A cynic would say that we should stop expecting every bishop to be a Romney in miniature. But it’s not that simple. I just had the bishopric reject my choice to fill a scoutmaster calling because the husband simply has to work too many hours to make it feasible. This is an intelligent (though not bookish) returned missionary with kids whose wife is employed full time. They live in a small apartment in a shabby neighborhood. And I do not doubt that they really do need the money.
Then there’s this:
“Every aspect of family and community life gets an infusion of vitality and depth from wives who are not working full time. If you live in a place that you cherish because ‘it’s a great community,’ think of the things you have in mind that make it a great community (scenery and restaurants don’t count), and then think about who bears the brunt of the load in making those things happen. If you live in a place that is not a community—it’s just a collection of unrelated people, living anonymously, without social capital—think of the reasons why it is not a community. One of the answers will be that no one has spare time for that kind of thing.”
I don’t think we squares can give up without a fight. It’s too important. When moms go to work en masse, the nurseries empty out. And no one will have time to run the Church except the dentists, doctors and bankers.
What is the solution? The brethren already hammer it into the young men (rightly) to take education seriously. Utah already has one of the highest rates of entrepreneurship in the country; no doubt some of that is RMs without fancy degrees who haven’t given up on making a buck.
But I’m thinking it needs to get weird; we need those “creative new models.” Maybe some philoprogenitive Mormons could buy up those broken-down $500 houses in Detroit (hey, there’s a temple there), and perform the mother of all gentrifications. Maybe we need to follow the Brigham Young model, and start some cooperative enterprises outside the gentile economy. A small housing colony built from scratch in a rural area, perhaps.

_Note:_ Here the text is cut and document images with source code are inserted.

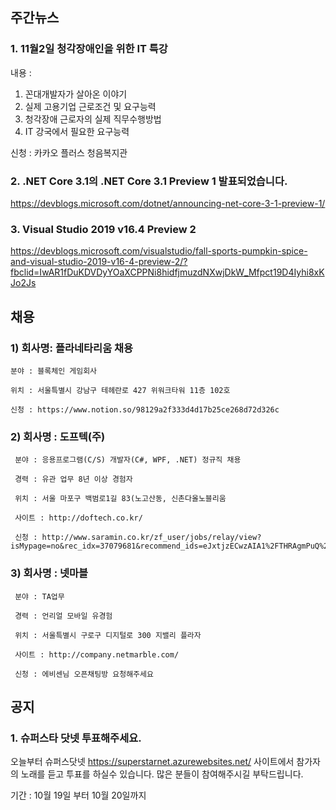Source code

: 
## 주간뉴스
### 1. 11월2일 청각장애인을 위한 IT 특강
내용 : 
1) 꼰대개발자가 살아온 이야기
2) 실제 고용기업 근로조건 및 요구능력
3) 청각장애 근로자의 실제 직무수행방법
4) IT 강국에서 필요한 요구능력

신청 : 카카오 플러스 청음복지관

### 2. .NET Core 3.1의 .NET Core 3.1 Preview 1 발표되었습니다.

https://devblogs.microsoft.com/dotnet/announcing-net-core-3-1-preview-1/

### 3. Visual Studio 2019 v16.4 Preview 2

https://devblogs.microsoft.com/visualstudio/fall-sports-pumpkin-spice-and-visual-studio-2019-v16-4-preview-2/?fbclid=IwAR1fDuKDVDyYOaXCPPNi8hidfjmuzdNXwjDkW_Mfpct19D4Iyhi8xKJo2Js

## 채용

### 1) 회사명: 플라네타리움 채용

    분야 : 블록체인 게임회사

    위치 : 서울특별시 강남구 테헤란로 427 위워크타워 11층 102호

    신청 : https://www.notion.so/98129a2f333d4d17b25ce268d72d326c

### 2) 회사명 : 도프텍(주) 
    
     분야 : 응용프로그램(C/S) 개발자(C#, WPF, .NET) 정규직 채용
     
     경력 : 유관 업무 8년 이상 경험자

     위치 : 서울 마포구 백범로1길 83(노고산동, 신촌다올노블리움
     
     사이트 : http://doftech.co.kr/ 
 
     신청 : http://www.saramin.co.kr/zf_user/jobs/relay/view?isMypage=no&rec_idx=37079681&recommend_ids=eJxtjzECwzAIA1%2FTHRAgmPuQ%2FP8XTd0kZuh4PiwEKO0ZPKLrxTdOJCIHgtCNYS7%2F8PD1oFIW9viNjxcXDH%2Fjz2d5eNTwprXjJEviHE%2B9ujl1Nr%2FxWiYGI0ZZBHnQc63qaq3cYY6ehyqke9sUzW%2F29ZdAjiKgGQeW%2BRiuoiz7ASV8T9k%3D&view_type=etc&gz=1#seq=0


### 3) 회사명 : 넷마블  
    
     분야 : TA업무
     
     경력 : 언리얼 모바일 유경험
     
     위치 : 서울특별시 구로구 디지털로 300 지밸리 플라자
     
     사이트 : http://company.netmarble.com/
     
     신청 : 에비센님 오픈채팅방 요청해주세요 
     
 ## 공지
 
 ### 1. 슈퍼스타 닷넷 투표해주세요.
 
 오늘부터 슈퍼스닷넷 https://superstarnet.azurewebsites.net/ 사이트에서 참가자의 노래를 듣고 
 투표를 하실수 있습니다. 많은 분들이 참여해주시길 부탁드립니다.

기간 : 10월 19일 부터 10월 20일까지 
 
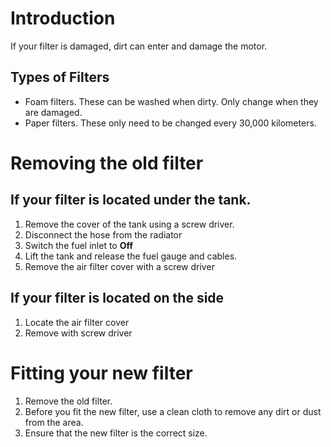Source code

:# Introduction
If your filter is damaged, dirt can enter and damage the motor. 
## Types of Filters
- Foam filters. These can be washed when dirty. Only change when they are damaged. 
- Paper filters. These only need to be changed every 30,000 kilometers.
# Removing the old filter
## If your filter is located under the tank. 
1. Remove the cover of the tank using a screw driver. 
2. Disconnect the hose from the radiator
3. Switch the fuel inlet to **Off**
4. Lift the tank and release the fuel gauge and cables. 
5. Remove the air filter cover with a screw driver

## If your filter is located on the side
1. Locate the air filter cover
2. Remove with screw driver

# Fitting your new filter
1. Remove the old filter.
2. Before you fit the new filter, use a clean cloth to remove any dirt or dust from the area.
3. Ensure that the new filter is the correct size.



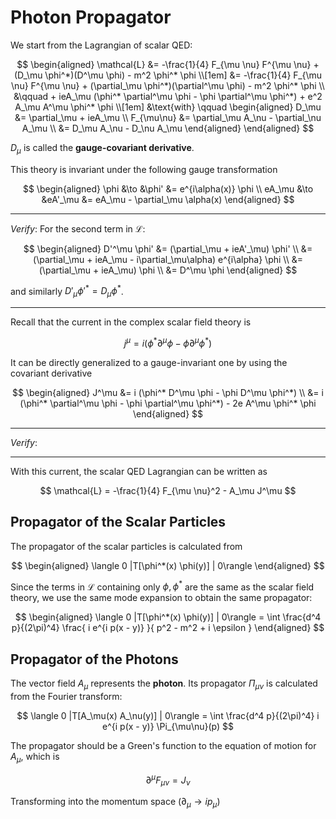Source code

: # Photon Propagator

We start from the Lagrangian of scalar QED:

$$
\begin{aligned}
    \mathcal{L} 
    &= -\frac{1}{4} F_{\mu \nu} F^{\mu \nu}
    + (D_\mu \phi^*)(D^\mu \phi) - m^2 \phi^* \phi
    \\[1em]
    &= -\frac{1}{4} F_{\mu \nu} F^{\mu \nu}
    + (\partial_\mu \phi^*)(\partial^\mu \phi)
    - m^2 \phi^* \phi
    \\ &\qquad
    + ieA_\mu (\phi^* \partial^\mu \phi - \phi \partial^\mu \phi^*)
    + e^2 A_\mu A^\mu \phi^* \phi
    \\[1em]
    &\text{with} \qquad
    \begin{aligned}
        D_\mu &= \partial_\mu + ieA_\mu
        \\
        F_{\mu\nu} &= \partial_\mu A_\nu - \partial_\nu A_\mu
        \\
        &= D_\mu A_\nu - D_\nu A_\mu
    \end{aligned}
\end{aligned}
$$

$D_\mu$ is called the **gauge-covariant derivative**.

This theory is invariant under the following gauge transformation

$$
\begin{aligned}
    \phi &\to &\phi' &= e^{i\alpha(x)} \phi
    \\
    eA_\mu &\to &eA'_\mu &= eA_\mu - \partial_\mu \alpha(x)
\end{aligned}
$$

----

*Verify*: For the second term in $\mathcal{L}$: 

$$
\begin{aligned}
    D'^\mu \phi'
    &= (\partial_\mu + ieA'_\mu) \phi'
    \\
    &= (\partial_\mu + ieA_\mu - i\partial_\mu\alpha)
    e^{i\alpha} \phi
    \\
    &= (\partial_\mu + ieA_\mu) \phi
    \\
    &= D^\mu \phi
\end{aligned}
$$

and similarly $D'_\mu \phi'^* = D_\mu \phi^*$. 

----

Recall that the current in the complex scalar field theory is

$$
j^\mu = i (\phi^* \partial^\mu \phi - \phi \partial^\mu \phi^*)
$$

It can be directly generalized to a gauge-invariant one by using the covariant derivative

$$
\begin{aligned}
    J^\mu &= i (\phi^* D^\mu \phi - \phi D^\mu \phi^*)
    \\
    &= i (\phi^* \partial^\mu \phi - \phi \partial^\mu \phi^*)
    - 2e A^\mu \phi^* \phi
\end{aligned}
$$

----

*Verify*:

----

With this current, the scalar QED Lagrangian can be written as

$$
\mathcal{L} = -\frac{1}{4} F_{\mu \nu}^2 - A_\mu J^\mu
$$

## Propagator of the Scalar Particles

The propagator of the scalar particles is calculated from

$$
\begin{aligned}
    \langle 0 |T[\phi^*(x) \phi(y)] | 0\rangle
\end{aligned}
$$

Since the terms in $\mathcal{L}$ containing only $\phi, \phi^*$ are the same as the scalar field theory, we use the same mode expansion to obtain the same propagator:

$$
\begin{aligned}
    \langle 0 |T[\phi^*(x) \phi(y)] | 0\rangle
    = \int \frac{d^4 p}{(2\pi)^4}
    \frac{
        i e^{i p(x - y)}
    }{
        p^2 - m^2 + i \epsilon
    }
\end{aligned}
$$

## Propagator of the Photons

The vector field $A_\mu$ represents the **photon**. Its propagator $\Pi_{\mu\nu}$ is calculated from the Fourier transform:

$$
\langle 0 |T[A_\mu(x) A_\nu(y)] | 0\rangle
= \int \frac{d^4 p}{(2\pi)^4}
i e^{i p(x - y)}
\Pi_{\mu\nu}(p)
$$

The propagator should be a Green's function to the equation of motion for $A_\mu$, which is

$$
\partial^\mu F_{\mu \nu} = J_\nu
$$

Transforming into the momentum space $(\partial_\mu \to i p_\mu)$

Maybe (gulp) breaking the taboos against food stamps and Medicaid, etc., is the less-bad alternative to families with more employers than kids.
Or maybe we just need more people willing to pack eight kids into a two-bedroom house on the outskirts of town. As sacrifices go, it beats handcarts by a mile.
John Mansfield
November 18, 2014
This stuff worries me a lot. We can’t live differently in the matters we want to and the same in those things where we want what everyone else has. Two-master problems are rough stuff, probably more of a retention difficulty affecting more people today than all the polygamous marriages of the 19th Century put together.
Bruce Charlton
November 18, 2014
It is a long time since the basic LDS expansion model switched from expanding from Utah outwards by immigration, to planting stakes all over the world (asking converts to stay-put and build). But it must be much harder for small stakes to live differently. Maybe some combination would work best – with converts encouraged to relocate to established centres? Then there could be some creative new solutions, perhaps.
G.
November 18, 2014
The good life works for us, but we have to live tight.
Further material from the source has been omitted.